* [Exercise instructions]
Starting at the line that holds "Created for Commerce I.T.", set down each line through the end of the listing, exactly as written and with nothing added.

* [Given data]
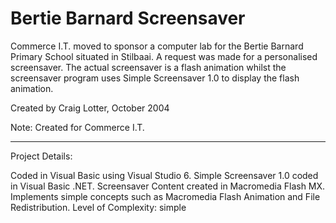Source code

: Bertie Barnard Screensaver
==========================

Commerce I.T. moved to sponsor a computer lab for the Bertie Barnard Primary School situated in Stilbaai. A request was made for a personalised screensaver. The actual screensaver is a flash animation whilst the screensaver program uses Simple Screensaver 1.0 to display the flash animation. 

Created by Craig Lotter, October 2004

Note: 
Created for Commerce I.T.

*********************************

Project Details:

Coded in Visual Basic using Visual Studio 6. Simple Screensaver 1.0 coded in Visual Basic .NET. Screensaver Content created in Macromedia Flash MX.
Implements simple concepts such as Macromedia Flash Animation and File Redistribution.
Level of Complexity: simple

* [Task response]
Created for Commerce I.T.

*********************************

Project Details:

Coded in Visual Basic using Visual Studio 6. Simple Screensaver 1.0 coded in Visual Basic .NET. Screensaver Content created in Macromedia Flash MX.
Implements simple concepts such as Macromedia Flash Animation and File Redistribution.
Level of Complexity: simple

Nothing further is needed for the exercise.